In the plot below, the comparison of reliability metrics on the left (including major events) and the right (excluding major events) demonstrates a relationship between grid reliability and “major event days”, described by the EIA as “any day that exceeds a daily SAIDI threshold”. When all major events are included, the plot shows significant spikes in some years: 2017, 2020, and 2021. Conversely, when major events are excluded, the metrics remain relatively stable over time, suggesting that the underlying reliability of the grid is not significantly affected by increasing renewable energy penetration, and is rather driven by the occurrence of these major events that we investigate in section 3.5.

Code
t1_reliability <- read.csv("T1_Reliability.csv")

t1_reliability <- t1_reliability |>
   filter(`Event_Category` %in% c("IEEE_All_Events", "IEEE_No_Major_Events"))

t1_reliability$Year <- as.integer(t1_reliability$Year)

# Reshape the data to a long format for plotting
data3_long <- t1_reliability  |>
  pivot_longer(cols = c(SAIDI, CAIDI), names_to = "Metric", values_to = "Value")
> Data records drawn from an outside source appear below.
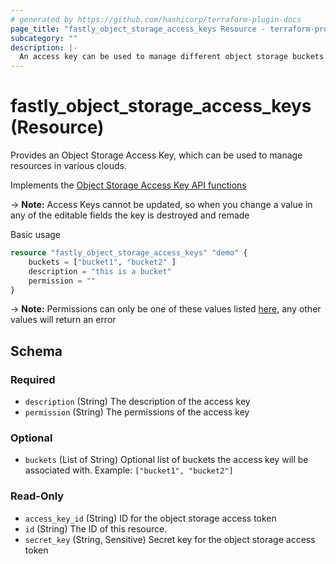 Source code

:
 ```yaml
---
# generated by https://github.com/hashicorp/terraform-plugin-docs
page_title: "fastly_object_storage_access_keys Resource - terraform-provider-fastly"
subcategory: ""
description: |-
  An access key can be used to manage different object storage buckets in your cloud of choice
---
```


# fastly_object_storage_access_keys (Resource)

Provides an Object Storage Access Key, which can be used to manage resources in various clouds.

Implements the [Object Storage Access Key API functions](https://www.fastly.com/documentation/reference/api/services/resources/object-storage-access-keys/)

-> **Note:** Access Keys cannot be updated, so when you change a value in any of the editable fields the key is destroyed and remade

Basic usage

```terraform
resource "fastly_object_storage_access_keys" "demo" {
    buckets = ["bucket1", "bucket2" ]
    description = "this is a bucket"
    permission = ""
}
```
-> **Note:** Permissions can only be one of these values listed [here](https://quic.fastly.com/documentation/reference/api/services/resources/object-storage-access-keys/#permissions), any other values will return an error
<!-- schema generated by tfplugindocs -->
## Schema

### Required

- `description` (String) The description of the access key
- `permission` (String) The permissions of the access key

### Optional

- `buckets` (List of String) Optional list of buckets the access key will be associated with.  Example: `["bucket1", "bucket2"]`

### Read-Only

- `access_key_id` (String) ID for the object storage access token
- `id` (String) The ID of this resource.
- `secret_key` (String, Sensitive) Secret key for the object storage access token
# Plot the line graph faceted by Event Category
ggplot(data3_long, aes(x = Year, y = Value, color = Metric)) +
  geom_line(linewidth = 1.2) +
  scale_x_continuous(breaks = seq(2013, 2023, 1)) +
  scale_y_continuous(limits = c(0, 550), expand = c(0, 0)) + 
  scale_color_manual(values = c("SAIDI" = '#3c5c8a',"CAIDI" = 'gray70'),
                     breaks = c("SAIDI","CAIDI")) +
  labs(title = "Reliability Metrics (2013–2023)",
       x = "Year",
       y = "Value",
       color = "Metric") +
  facet_wrap(~ `Event_Category`,
             labeller = labeller(`Event_Category` = c("IEEE_All_Events" = "All Events (With Major Event Days)",
                                                      "IEEE_No_Major_Events" = "Without Major Event Days"))) +
  theme_minimal() +
  theme(legend.position = 'bottom')

3.3 Is there any correlation/association between renewable penetration and grid reliability?
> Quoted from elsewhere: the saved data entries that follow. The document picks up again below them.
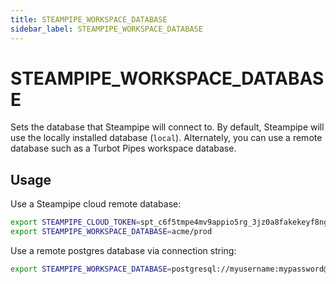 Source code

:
 ```yaml
---
title: STEAMPIPE_WORKSPACE_DATABASE
sidebar_label: STEAMPIPE_WORKSPACE_DATABASE
---
```



# STEAMPIPE_WORKSPACE_DATABASE
Sets the database that Steampipe will connect to. By default, Steampipe will use the locally installed database (`local`).  Alternately, you can use a remote database such as a Turbot Pipes workspace database.

## Usage 
Use a Steampipe cloud remote database:
```bash
export STEAMPIPE_CLOUD_TOKEN=spt_c6f5tmpe4mv9appio5rg_3jz0a8fakekeyf8ng72qr646
export STEAMPIPE_WORKSPACE_DATABASE=acme/prod
```

Use a remote postgres database via connection string:
```bash
export STEAMPIPE_WORKSPACE_DATABASE=postgresql://myusername:mypassword@acme-prod.apse1.db.cloud.turbot.io:9193/aaa000
```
We explore the affect of renewable penetration on reliability metrics by plotting the former against the SAIDI reliability index by state. Since the wind doesn’t always blow and the sun doesn’t always shine, one might worry that the growth of renewable penetration, especially over the last decade, has caused higher levels of grid unreliability than other energy sources which operate independently of the weather.

However, no clear positive correlation appears in the scatter plot below when outage event type is not considered. A split in distribution becomes visible when points are grouped by whether SAIDI is calculated including or excluding major event/outage days. While both groups demonstrate a slightly negative correlation, the group excluding major event days shows the stronger relationship: an increase in renewable penetration correlates with a decrease in average outage duration (SAIDI). This suggests that the country’s increased dependency on wind and solar might indeed not relate to higher unreliability of the grid.

Code
# Load reliability metrics (SAIDI) from 2013-2023 by state
t4_rbs <- suppressMessages(read_csv("T4_ReliabilityByState.csv"))

# Pivot longer by state and filter to IEEE All Events
data_rbs <- t4_rbs |>
  pivot_longer(cols = c('CT':'HI'),names_to = 'state', values_to = 'SAIDI') |>
  filter(Method == 'IEEE',
         Event_Grouping == 'All Events (With Major Event Days)')

# Create 2023-only version with major event days
rbs_2023 <- data_rbs |>
  filter(Census_Division == '2023') |>
  select(state, SAIDI)

# Create 2023-only version without major event days
rbs_2023_no_major <- t4_rbs |>
  pivot_longer(cols = c('CT':'HI'),names_to = 'state', values_to = 'SAIDI') |>
  filter(Method == 'IEEE',
         Event_Grouping == 'Without Major Event Days',
         Census_Division == '2023') |>
  select(state, SAIDI)

# Load renewable penetration from 2023 by state
state_generation_2023 <- suppressMessages(read_csv('state_generation_2023.csv'))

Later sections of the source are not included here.